An exhibition at Triennale celebrates the famous Canadian architect Frank O. Gehry and his work over the last 12 years. On show are projects produced by the 80-year-old California-based architect as well as films, photographs, drawings, models and a commentary by Gehry himself.
One focus of the exhibition is the use of different materials at different stages in Gehry's career. 1997 marked a significant turning point for the architect through the introduction of titanium forms into his work, which recall the carp that he used to admire as a child. Gehry used this technique in the construction of the 54,000 sqm Guggenheim museum in Bilbao and also in the one in Abu Dhabi, which should be completed by 2012 and is seven times bigger than the Spanish museum.
Gehry's projects encourage visitors to always consider the building in relation to the surrounding land and city, such as the Walt Disney Concert Hall in Los Angeles, the DZ Bank Building in Berlin, the Art Gallery of Ontario, the Jay Pritzker Pavilion in Chicago and the Atlantis Sentosa resort in Singapore.

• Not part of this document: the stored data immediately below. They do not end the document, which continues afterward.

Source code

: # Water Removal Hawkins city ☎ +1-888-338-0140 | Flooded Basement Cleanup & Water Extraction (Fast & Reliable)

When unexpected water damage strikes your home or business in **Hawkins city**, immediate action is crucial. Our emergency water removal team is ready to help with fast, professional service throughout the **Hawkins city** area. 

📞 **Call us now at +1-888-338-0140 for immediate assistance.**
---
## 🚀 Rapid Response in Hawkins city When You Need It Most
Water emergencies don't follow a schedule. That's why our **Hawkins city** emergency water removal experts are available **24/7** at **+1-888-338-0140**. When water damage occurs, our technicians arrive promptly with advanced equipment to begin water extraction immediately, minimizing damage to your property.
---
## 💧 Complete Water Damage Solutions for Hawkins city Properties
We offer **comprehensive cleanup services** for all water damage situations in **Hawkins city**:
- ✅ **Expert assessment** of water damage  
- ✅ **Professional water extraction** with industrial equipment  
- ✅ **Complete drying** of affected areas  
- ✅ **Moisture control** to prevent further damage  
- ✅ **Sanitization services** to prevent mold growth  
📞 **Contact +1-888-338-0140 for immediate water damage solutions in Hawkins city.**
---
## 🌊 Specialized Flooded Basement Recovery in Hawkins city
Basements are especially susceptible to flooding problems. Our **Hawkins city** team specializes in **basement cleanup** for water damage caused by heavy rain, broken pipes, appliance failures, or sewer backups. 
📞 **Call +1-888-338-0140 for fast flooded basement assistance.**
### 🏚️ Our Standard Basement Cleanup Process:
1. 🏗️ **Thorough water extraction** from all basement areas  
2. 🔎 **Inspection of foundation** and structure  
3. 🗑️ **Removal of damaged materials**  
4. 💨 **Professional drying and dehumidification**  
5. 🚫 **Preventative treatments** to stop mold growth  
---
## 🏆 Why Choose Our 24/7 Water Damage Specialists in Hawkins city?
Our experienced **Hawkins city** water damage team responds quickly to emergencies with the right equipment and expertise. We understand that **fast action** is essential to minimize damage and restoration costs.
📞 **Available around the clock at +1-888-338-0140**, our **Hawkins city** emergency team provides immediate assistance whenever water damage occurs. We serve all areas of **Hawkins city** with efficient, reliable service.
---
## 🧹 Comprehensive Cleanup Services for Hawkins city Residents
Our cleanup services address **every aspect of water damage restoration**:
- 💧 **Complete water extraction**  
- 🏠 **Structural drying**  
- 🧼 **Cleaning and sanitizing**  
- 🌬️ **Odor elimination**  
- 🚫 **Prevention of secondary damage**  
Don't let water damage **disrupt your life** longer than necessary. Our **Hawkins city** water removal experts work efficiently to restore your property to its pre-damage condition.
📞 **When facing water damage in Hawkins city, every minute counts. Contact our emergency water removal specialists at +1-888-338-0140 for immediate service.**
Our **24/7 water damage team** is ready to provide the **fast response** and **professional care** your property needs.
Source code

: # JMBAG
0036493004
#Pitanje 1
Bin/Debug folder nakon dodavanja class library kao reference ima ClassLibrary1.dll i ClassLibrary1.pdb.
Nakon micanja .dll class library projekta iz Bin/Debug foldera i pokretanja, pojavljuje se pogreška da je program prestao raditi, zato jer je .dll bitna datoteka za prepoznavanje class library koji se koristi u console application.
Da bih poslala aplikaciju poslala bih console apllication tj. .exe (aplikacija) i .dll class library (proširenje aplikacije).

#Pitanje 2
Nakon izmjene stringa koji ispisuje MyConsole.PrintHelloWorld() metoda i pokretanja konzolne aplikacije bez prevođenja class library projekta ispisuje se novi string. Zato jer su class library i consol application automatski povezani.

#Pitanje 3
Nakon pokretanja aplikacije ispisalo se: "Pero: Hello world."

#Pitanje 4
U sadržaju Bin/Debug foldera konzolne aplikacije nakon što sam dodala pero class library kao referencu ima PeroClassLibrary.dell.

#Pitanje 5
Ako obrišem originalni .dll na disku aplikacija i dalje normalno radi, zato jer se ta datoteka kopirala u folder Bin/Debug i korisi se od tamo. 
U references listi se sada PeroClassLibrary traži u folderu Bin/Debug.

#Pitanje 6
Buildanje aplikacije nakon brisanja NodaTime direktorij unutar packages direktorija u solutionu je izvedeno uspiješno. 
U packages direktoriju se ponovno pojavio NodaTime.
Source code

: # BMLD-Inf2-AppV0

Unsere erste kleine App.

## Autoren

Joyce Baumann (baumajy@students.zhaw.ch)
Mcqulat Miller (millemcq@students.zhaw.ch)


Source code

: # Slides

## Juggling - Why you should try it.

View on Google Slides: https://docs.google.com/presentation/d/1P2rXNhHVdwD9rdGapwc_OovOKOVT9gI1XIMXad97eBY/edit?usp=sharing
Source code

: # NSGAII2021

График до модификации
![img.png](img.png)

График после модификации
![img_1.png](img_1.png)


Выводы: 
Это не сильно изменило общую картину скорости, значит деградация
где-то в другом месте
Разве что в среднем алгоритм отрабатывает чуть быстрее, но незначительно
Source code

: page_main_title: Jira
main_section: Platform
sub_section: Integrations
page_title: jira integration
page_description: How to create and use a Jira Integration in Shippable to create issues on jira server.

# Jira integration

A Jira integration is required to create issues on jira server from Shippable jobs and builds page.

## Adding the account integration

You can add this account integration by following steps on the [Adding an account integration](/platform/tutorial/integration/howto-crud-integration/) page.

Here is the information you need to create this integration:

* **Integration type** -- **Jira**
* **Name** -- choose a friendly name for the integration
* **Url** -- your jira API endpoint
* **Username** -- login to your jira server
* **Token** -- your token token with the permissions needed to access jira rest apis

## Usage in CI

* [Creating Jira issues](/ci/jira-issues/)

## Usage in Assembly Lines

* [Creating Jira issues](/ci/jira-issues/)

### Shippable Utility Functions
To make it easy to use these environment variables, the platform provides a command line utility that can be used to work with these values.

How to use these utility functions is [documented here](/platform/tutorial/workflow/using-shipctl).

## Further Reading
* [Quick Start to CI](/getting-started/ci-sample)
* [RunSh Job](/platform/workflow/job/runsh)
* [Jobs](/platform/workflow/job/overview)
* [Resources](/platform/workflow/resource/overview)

Gehry was born in 1929 and became an architect in the early 1960s, but he only came to fame in the 1970s with the remodeling of his home in Santa Monica, which is now a tourist attraction. Gehry is one of the first ''starchitects'' and has won numerous awards including the Pritzler award, the greatest architecture prize, in 1989.
Triennale Design Museum. Viale Alemagna 6, tel. 02724341, 028052263. Until 10 January 2010.